時間的な側面を考慮すると、定義されたプロセスを修正する場合には、単純に文書の編集が必要になることを経営陣は認識するでしょう。すでに必要な結果を得ているのですから、他に何もする必要はなく、おそらく24時間以内に完了します。

是正処置が必要な場合、監査中に可能な限り有効でないという情報を提供する (または、どの程度有効でないのかを調査するために、さらなる監査を推奨する) ことは監査員の責任です。
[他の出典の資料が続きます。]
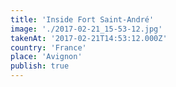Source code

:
 ```yaml
---
title: 'Inside Fort Saint-André'
image: './2017-02-21_15-53-12.jpg'
takenAt: '2017-02-21T14:53:12.000Z'
country: 'France'
place: 'Avignon'
publish: true
---
```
これには、定量的な結果と定性的な結果の両方を評価することも含まれることがあります。つまり、「どれだけの数」と「どれほど悪いのか」を判断する必要があるということです。この追加情報は、内部監査員にとっては難題かもしれませんが、経営陣が「過度の遅滞なく」行動する方法を決定する際に理解する必要があるため、極めて重要です。

まとめ

まとめると、内部監査は経営陣が関与して計画されなければならず、品質マネジメントシステムのプロセスのパフォーマンスに焦点を当てるべきだということです。

監査員は、文書への順守だけに重点を置くべきではなく、経営陣が理解できるような表現で、所見の重要性を報告することこそが、是正や改善のための処置を迅速に行うことを促すのです。